Им овладела злость, какая рождается от сознания собственного бессилия. Что же получилось? Потратили столько сил, пролили столько пота и крови — и откатились на прежние позиции!

Сегодняшняя ошибка заставила Иволгина еще раз прочувствовать, насколько трудна командирская стежка, которую он выбрал. И трудна по той причине, что в самые напряженные минуты на поле боя тебя учит, почти всегда, не страшный опытный товарищ, а беспощадный враг. От него не жди скидок на молодость, на неопытность. За каждую оплошность, за каждый просчет он берет плату кровью.

«И все-то у меня получается не как у людей. Как же выпутаться из этого дурацкого положения?» — подумал Иволгин, и на душе у него стало еще горше.

Темное небо озарила зеленоватая ракета, на вершине в амбразуре дота рыкнул пулемет. «Ну погоди, самурай, я тебе устрою веселую жизнь, — тихо произнес Иволгин. — Уж ты меня запомнишь на веки вечные...»

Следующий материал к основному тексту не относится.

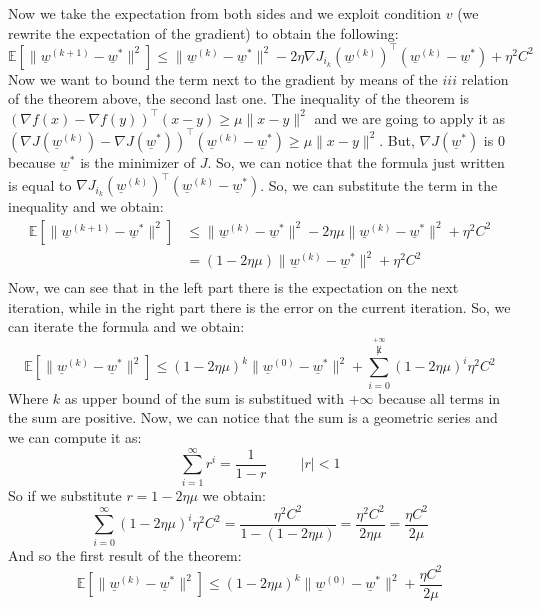 Now we take the expectation from both sides and we exploit condition $v$ (we rewrite the expectation of the gradient) to obtain the following:
\[
    \mathbb{E}[ \| \underline{w}^{(k+1)} - \underline{w}^*\|^2] \leq \| \underline{w}^{(k)} - \underline{w}^*\|^2 - 2\eta \nabla J_{i_k}(\underline{w}^{(k)})^\intercal (\underline{w}^{(k)} - \underline{w}^*)+ \eta^2 C^2
\]
Now we want to bound the term next to the gradient by means of the $iii$ relation of the theorem above, the second last one. The inequality of the theorem is $(\nabla f(x) - \nabla f(y))^\intercal (x-y) \geq \mu \|x-y\|^2$ and we are going to apply it as $(\nabla J(\underline{w}^{(k)}) - \nabla J(\underline{w}^{*}))^\intercal (\underline{w}^{(k)}-\underline{w}^*)\geq \mu \|x-y\|^2$. But, $\nabla J(\underline{w}^{*})$ is 0 because $\underline{w}^*$ is the minimizer of $J$. So, we can notice that the formula just written is equal to $\nabla J_{i_k}(\underline{w}^{(k)})^\intercal (\underline{w}^{(k)} - \underline{w}^*)$. So, we can substitute the term in the inequality and we obtain:
\[
    \begin{split}
        \mathbb{E}[ \| \underline{w}^{(k+1)} - \underline{w}^*\|^2] &\leq \| \underline{w}^{(k)} - \underline{w}^*\|^2 - 2\eta \mu \| \underline{w}^{(k)} - \underline{w}^*\|^2+ \eta^2 C^2\\
        &= (1-2\eta \mu) \| \underline{w}^{(k)} - \underline{w}^*\|^2 + \eta^2 C^2\\
    \end{split}
\]
Now, we can see that in the left part there is the expectation on the next iteration, while in the right part there is the error on the current iteration. So, we can iterate the formula and we obtain:
\[
    \mathbb{E}[ \| \underline{w}^{(k)} - \underline{w}^*\|^2] \leq (1-2\eta \mu)^k \| \underline{w}^{(0)} - \underline{w}^*\|^2 + \sum_{i=0}^{\overset{+\infty}{\not k}} (1-2\eta \mu)^i \eta^2 C^2
\]
Where $k$ as upper bound of the sum is substitued with $+\infty$ because all terms in the sum are positive. Now, we can notice that the sum is a geometric series and we can compute it as:
\[
    \sum_{i=1}^{\infty} r^i = \dfrac{1}{1-r} \hspace{1cm} |r|<1    
\]
So if we substitute $r = 1-2\eta \mu$ we obtain:
\[
    \sum_{i=0}^{\infty} (1-2\eta \mu)^i \eta^2 C^2 = \dfrac{\eta^2 C^2}{1-(1-2\eta \mu)} = \dfrac{\eta^2 C^2}{2\eta \mu} = \dfrac{\eta C^2}{2\mu}    
\]
And so the first result of the theorem:
\[
    \mathbb{E}[ \| \underline{w}^{(k)} - \underline{w}^*\|^2] \leq (1-2\eta \mu)^k \| \underline{w}^{(0)} - \underline{w}^*\|^2 + \dfrac{\eta C^2}{2\mu}
\]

Он торопливо ощупал себя. Пистолет на месте — хорошо. В кармане нож — тоже неплохо. Ощутив под рукой шершавое тело гранаты, шумно вздохнул: в такую минуту граната нужнее хлеба.

Решение созрело сразу: он подползет к доту и швырнет гранату — на, захлебнись! Сергей хотел было ползти вверх, но, поразмыслив, спросил себя: «А что это даст?» И понял, что затея не стоит и выеденного яйца. Ну, убьет он японского пулеметчика. А дальше что? За пулемет ляжет другой и завтра будет хлестать по нашим автоматчикам. «Вот если бы запустить гранату во время атаки — это дело! Только как продержаться до рассвета? Японцы — рядом, могут с минуты на минуту заметить...»

Желание уничтожить дот во время атаки так захватило Иволгина, что он готов был осуществить его даже ценою собственной жизни. Умеешь ошибаться — умей платить за ошибки. «Ничего, продержусь, — прошептал Сергей, сжимая гранату. — Погоди, самурай! Ты у меня отведаешь...»

Иволгину хотелось пить, ныла спина — повернуться бы на бок, размяться, но нет уж, лежи замертво.

Между тем на востоке посветлело, потянуло свежим ветерком. Под утро, когда Иволгин с минуты на минуту ждал артналета и начала атаки, неподалеку послышался шорох. От японского дота кто-то полз к воронке. Иволгин приоткрыл глаз и увидел подползавшего к нему японца. «Вот те раз!» — тревожно подумал он и застыл как лежал — прикинулся мертвым.

Японец хрипло дышал, озирался кругом, торопливо сунул в Сережкин карман руку, вытащил часы. Затем расстегнул карман гимнастерки, начал шарить на груди и вдруг оторопел, почувствовал теплоту живого тела, частые удары сердца.

Медлить было нельзя. Блеснуло лезвие ножа — удар. Японец без звука клюнул носом в землю.

И тут же от дота донесся негромкий оклик:

— Такасима!

Иволгин прижал руку к сердцу, казалось, оно выдаст его своим оглушительным стуком. От дота донеслось уже громче:

— Такасима!

«Ну, готовься!..» — мысленно сказал себе Иволгин и вынул из кобуры пистолет.

Около дота показались два японца.

«Ну что они там тянут?» — Сергей кинул молящий взгляд вниз, где залегла в тумане его рота.